The idea that mutations in the DJ-1 gene cause early onset Parkinson disease is unquestioned, but just how loss of DJ-1 function leads to destruction of dopamine neurons has been a query without an answer so far. Mounting evidence points to DJ-1’s role as protector of neurons undergoing oxidative stress, but how does the protein prevent cell death? Now, M. Maral Mouradian and colleagues at the Robert Wood Johnson Medical School in New Jersey and in Japan have an answer. In their paper published in last week’s PNAS online, they report that DJ-1 blocks a specific apoptotic pathway triggered by oxidative stress. By sequestering the death protein Daxx, DJ-1 prevents the activation of the pro-apoptotic kinase ASK-1. A disease-causing mutant of DJ-1 (L166P) fails to bind Daxx, block ASK-1 activation, or protect cells from oxidative stress, suggesting that the withdrawal of DJ-1’s survival signal could underlie the loss of neurons observed in Parkinson disease.

The search for DJ-1’s protective mechanism has uncovered putative functions ranging from free radical scavenger and protein chaperone to transcriptional regulator (see ARF related news story). In the latest foray, first author Eunsung Junn began by confirming that DJ-1 could protect cells from oxidative stress. Consistent with other recent work (see ARF related news story), SH-SY5Y dopaminergic neuroblastoma cells engineered to overexpress DJ-1 were less sensitive to the toxic effects of hydrogen peroxide, dopamine, or MPP+, while RNAi knockdown of endogenous DJ-1 made the cells more sensitive. A PD mutant of DJ-1, L166P, did not protect the cells. To test whether DJ-1 had a direct antioxidant effect, the researchers measured peroxide in cells overexpressing DJ-1. While peroxide decreased 20 percent, cell death decreased fivefold, leading them to look for other explanations for DJ-1’s protective power.

Turning to yeast 2-hybrid assay to identify DJ-1 partners from a human adult brain cDNA library, the investigators found five candidate proteins. Four were no surprise—one was DJ-1 itself and three were proteins involved in sumoylation, a ubiquitin-related posttranslational modification previously reported for DJ-1. But the fifth clone was Daxx, a death protein known to bind to the intracellular death domain of Fas receptor and mediate activation of downstream pro-apoptotic kinases.

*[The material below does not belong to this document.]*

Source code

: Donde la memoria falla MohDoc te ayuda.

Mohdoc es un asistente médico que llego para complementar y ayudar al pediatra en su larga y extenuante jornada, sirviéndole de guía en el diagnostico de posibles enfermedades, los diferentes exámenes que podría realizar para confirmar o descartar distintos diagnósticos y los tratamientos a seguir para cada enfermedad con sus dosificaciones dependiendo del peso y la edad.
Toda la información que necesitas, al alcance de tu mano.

Cotransfection and coprecipitation experiments showed that Daxx and DJ-1 interacted in cells, as well. In SH-SY5Y cells, expression of DJ-1 could prevent cell death induced by introduction of Daxx plus its downstream target, the apoptosis-signal regulating kinase-1 (ASK-1). ASK-1 activation by peroxide was blocked by expression of DJ-1, and introduction of DJ-1 RNAi enhanced activation of ASK-1. These results suggested that the protective effect of DJ-1 against peroxide-induced death is at least in part due to preventing ASK-1 activation.

How, exactly, does DJ-1 block ASK-1 activation? Daxx is known to activate the kinase via a direct interaction, and the researchers were able to show that DJ-1 interfered with the association of ASK-1 and the cell death protein. In fact, Daxx normally resides in the nucleus, and during oxidative insult it moves to the cytosol where it binds and activates the kinase. For example, in Daxx-transfected SH-SY5Y cells treated with peroxide, up to 24 percent of the cells showed cytoplasmic Daxx. But the authors found that if the cells also expressed DJ-1, only about 10 percent had detectable Daxx in their cytoplasm. With the cell death protein held in the nucleus, ASK-1 languished, unactivated, in the cytosol.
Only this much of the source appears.